Sprite fonts are defined by a *.spritefont file, which specifies the size to base the generated bitmap texture on.
Lato.spritefont
<XnaContent xmlns:Graphics="Microsoft.Xna.Framework.Content.Pipeline.Graphics">
<Asset Type="Graphics:FontDescription">
<FontName>Lato-Regular</FontName>
<Size>90</Size>
<Spacing>0</Spacing>
<UseKerning>true</UseKerning>
<Style>Regular</Style>
<CharacterRegions>
<CharacterRegion>
<Start> </Start>
<End>~</End>
</CharacterRegion>
</CharacterRegions>
</Asset>
</XnaContent>
This will generate a bitmap for the Lato font with a size of 90 as the source size. Text rendered at this source size will look great; however, we’ll notice a significant degradation in quality if we deviate much from that initial size.

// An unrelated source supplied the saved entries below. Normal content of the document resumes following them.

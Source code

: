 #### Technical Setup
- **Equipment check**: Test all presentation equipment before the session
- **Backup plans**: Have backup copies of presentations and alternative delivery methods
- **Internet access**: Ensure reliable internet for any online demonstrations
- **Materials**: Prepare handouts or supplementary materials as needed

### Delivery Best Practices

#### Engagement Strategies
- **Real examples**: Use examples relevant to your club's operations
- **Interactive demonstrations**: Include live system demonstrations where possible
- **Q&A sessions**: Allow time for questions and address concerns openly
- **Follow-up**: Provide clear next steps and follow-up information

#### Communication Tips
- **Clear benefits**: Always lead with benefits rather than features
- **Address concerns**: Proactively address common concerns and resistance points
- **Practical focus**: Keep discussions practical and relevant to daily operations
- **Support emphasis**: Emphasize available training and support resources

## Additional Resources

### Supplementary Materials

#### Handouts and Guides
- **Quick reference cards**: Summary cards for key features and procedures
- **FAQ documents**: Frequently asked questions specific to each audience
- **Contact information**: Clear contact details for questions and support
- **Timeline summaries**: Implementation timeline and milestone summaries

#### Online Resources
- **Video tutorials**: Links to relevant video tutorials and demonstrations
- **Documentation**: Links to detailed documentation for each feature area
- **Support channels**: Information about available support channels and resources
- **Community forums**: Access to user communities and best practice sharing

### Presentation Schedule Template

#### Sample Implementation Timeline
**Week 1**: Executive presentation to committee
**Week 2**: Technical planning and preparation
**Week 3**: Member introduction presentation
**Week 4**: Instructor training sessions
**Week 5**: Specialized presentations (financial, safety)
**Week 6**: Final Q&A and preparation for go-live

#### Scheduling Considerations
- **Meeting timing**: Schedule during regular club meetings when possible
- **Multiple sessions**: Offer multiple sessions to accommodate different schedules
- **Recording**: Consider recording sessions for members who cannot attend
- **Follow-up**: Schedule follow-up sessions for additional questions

The above is a Lato sprite font rendered in various sizes. As we can see, there is some noticeable degradation in quality as we increase or decrease the size. Depending on the font, the observed artifacts may even be worse than the depiction above.

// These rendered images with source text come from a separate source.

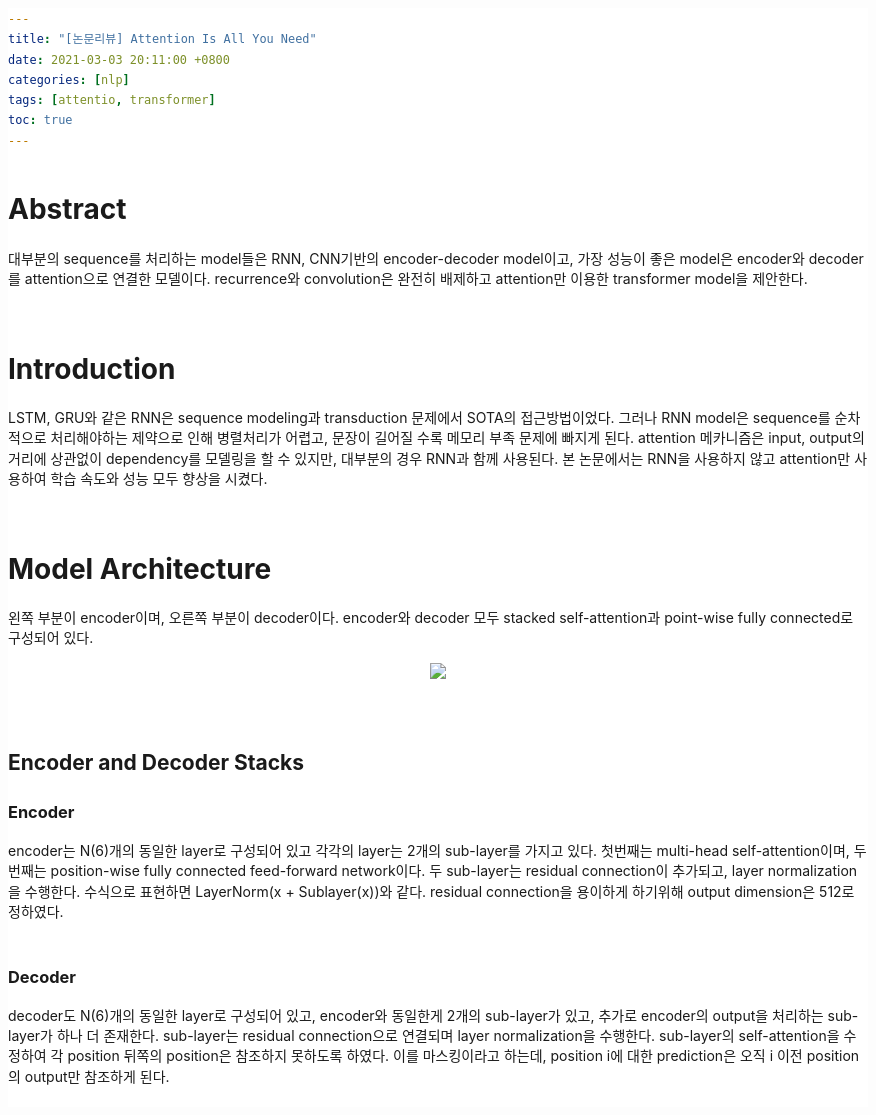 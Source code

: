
 ```yaml
---
title: "[논문리뷰] Attention Is All You Need"
date: 2021-03-03 20:11:00 +0800
categories: [nlp]
tags: [attentio, transformer]
toc: true
---
```


# Abstract

대부분의 sequence를 처리하는 model들은 RNN, CNN기반의 encoder-decoder model이고, 가장 성능이 좋은 model은 encoder와 decoder를 attention으로 연결한 모델이다.
recurrence와 convolution은 완전히 배제하고 attention만 이용한 transformer model을 제안한다.  
&nbsp;

# Introduction
LSTM, GRU와 같은 RNN은 sequence modeling과 transduction 문제에서 SOTA의 접근방법이었다. 그러나 RNN model은 sequence를 순차적으로 처리해야하는 제약으로 인해 병렬처리가 어렵고, 문장이 길어질 수록 메모리 부족 문제에 빠지게 된다. attention 메카니즘은 input, output의 거리에 상관없이 dependency를 모델링을 할 수 있지만, 대부분의 경우 RNN과 함께 사용된다. 본 논문에서는 RNN을 사용하지 않고 attention만 사용하여 학습 속도와 성능 모두 향상을 시켰다.  
&nbsp;

# Model Architecture

왼쪽 부분이 encoder이며, 오른쪽 부분이 decoder이다. encoder와 decoder 모두 stacked self-attention과 point-wise fully connected로 구성되어 있다.

<p align="center"><img src="/images/nlp/paper/attention_is_all_you_need/figure_1.png"></p>  
&nbsp;

## Encoder and Decoder Stacks

### **Encoder**

encoder는 N(6)개의 동일한 layer로 구성되어 있고 각각의 layer는 2개의 sub-layer를 가지고 있다. 첫번째는 multi-head self-attention이며, 두번째는 position-wise fully connected feed-forward network이다. 두 sub-layer는 residual connection이 추가되고, layer normalization을 수행한다. 수식으로 표현하면 LayerNorm(x + Sublayer(x))와 같다. residual connection을 용이하게 하기위해 output dimension은 512로 정하였다.  
&nbsp;

### **Decoder**

decoder도 N(6)개의 동일한 layer로 구성되어 있고, encoder와 동일한게 2개의 sub-layer가 있고, 추가로 encoder의 output을 처리하는 sub-layer가 하나 더 존재한다. sub-layer는 residual connection으로 연결되며 layer normalization을 수행한다. sub-layer의 self-attention을 수정하여 각 position 뒤쪽의 position은 참조하지 못하도록 하였다. 이를 마스킹이라고 하는데, position i에 대한 prediction은 오직 i 이전 position의 output만 참조하게 된다.  
&nbsp;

If we use multi-channel signed distance field fonts instead of sprite fonts, we will notice a marked increase in quality.

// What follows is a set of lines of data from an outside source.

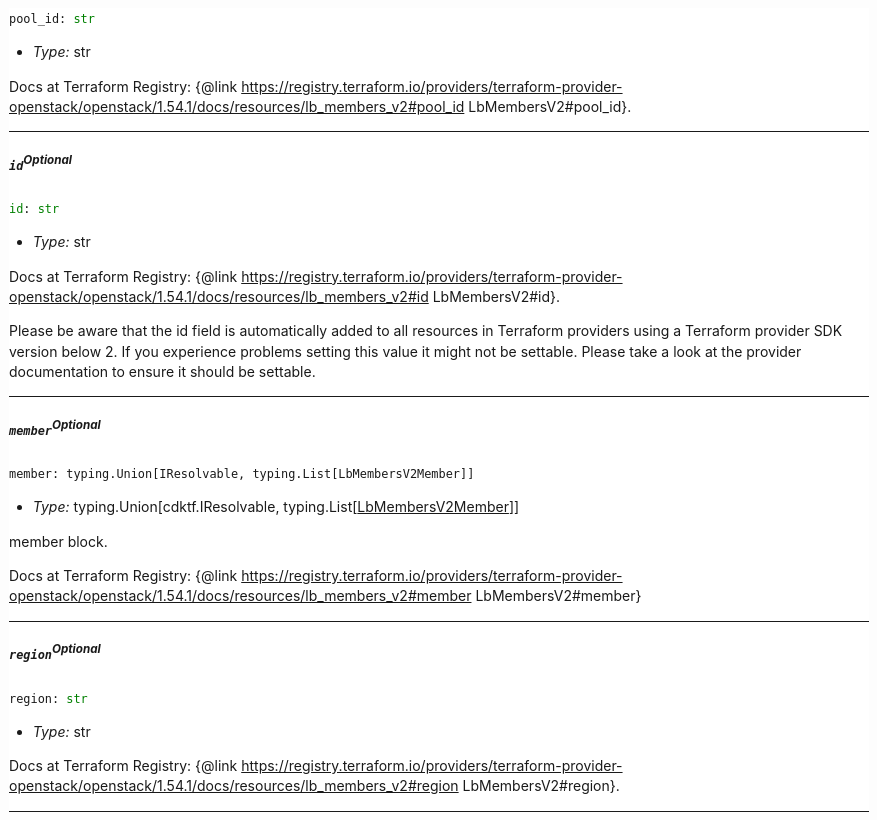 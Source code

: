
 ```python
pool_id: str
```

- *Type:* str

Docs at Terraform Registry: {@link https://registry.terraform.io/providers/terraform-provider-openstack/openstack/1.54.1/docs/resources/lb_members_v2#pool_id LbMembersV2#pool_id}.

---

##### `id`<sup>Optional</sup> <a name="id" id="@ithings/cdktf-provider-openstack.lbMembersV2.LbMembersV2Config.property.id"></a>

```python
id: str
```

- *Type:* str

Docs at Terraform Registry: {@link https://registry.terraform.io/providers/terraform-provider-openstack/openstack/1.54.1/docs/resources/lb_members_v2#id LbMembersV2#id}.

Please be aware that the id field is automatically added to all resources in Terraform providers using a Terraform provider SDK version below 2.
If you experience problems setting this value it might not be settable. Please take a look at the provider documentation to ensure it should be settable.

---

##### `member`<sup>Optional</sup> <a name="member" id="@ithings/cdktf-provider-openstack.lbMembersV2.LbMembersV2Config.property.member"></a>

```python
member: typing.Union[IResolvable, typing.List[LbMembersV2Member]]
```

- *Type:* typing.Union[cdktf.IResolvable, typing.List[<a href="#@ithings/cdktf-provider-openstack.lbMembersV2.LbMembersV2Member">LbMembersV2Member</a>]]

member block.

Docs at Terraform Registry: {@link https://registry.terraform.io/providers/terraform-provider-openstack/openstack/1.54.1/docs/resources/lb_members_v2#member LbMembersV2#member}

---

##### `region`<sup>Optional</sup> <a name="region" id="@ithings/cdktf-provider-openstack.lbMembersV2.LbMembersV2Config.property.region"></a>

```python
region: str
```

- *Type:* str

Docs at Terraform Registry: {@link https://registry.terraform.io/providers/terraform-provider-openstack/openstack/1.54.1/docs/resources/lb_members_v2#region LbMembersV2#region}.

---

The rendered text looks insanely better. Adding support for MSDF fonts to MonoGame is a bit of work, however. This article and its follow-up will go over everything you need to do, but first, let’s take a brief look at what precisely multi-channel signed distance fields are.
Multi-Channel Signed Distance Field Fonts
None of this would be possible without the work of Viktor Chlumský. He is the author of the msdfgen and msdf-atlas-gen libraries and the principal researcher on multi-channel signed distance field fonts.
There is probably no better source regarding how MSDF fonts work than Viktor’s thesis paper on the subject. If you want a proper understanding of the topic, I suggest you study that paper. For a very cursory overview, read on.
Single-Channel Signed Distance Fields
Before we dive into multi-channel signed distance fields, let’s start with the more usual variety: signed distance fields using a single channel.
A signed distance field is essentially a visual representation of the distance between a given point and the edge of an object. It is the result of applying a signed distance transformation to a subset of N-dimensional space.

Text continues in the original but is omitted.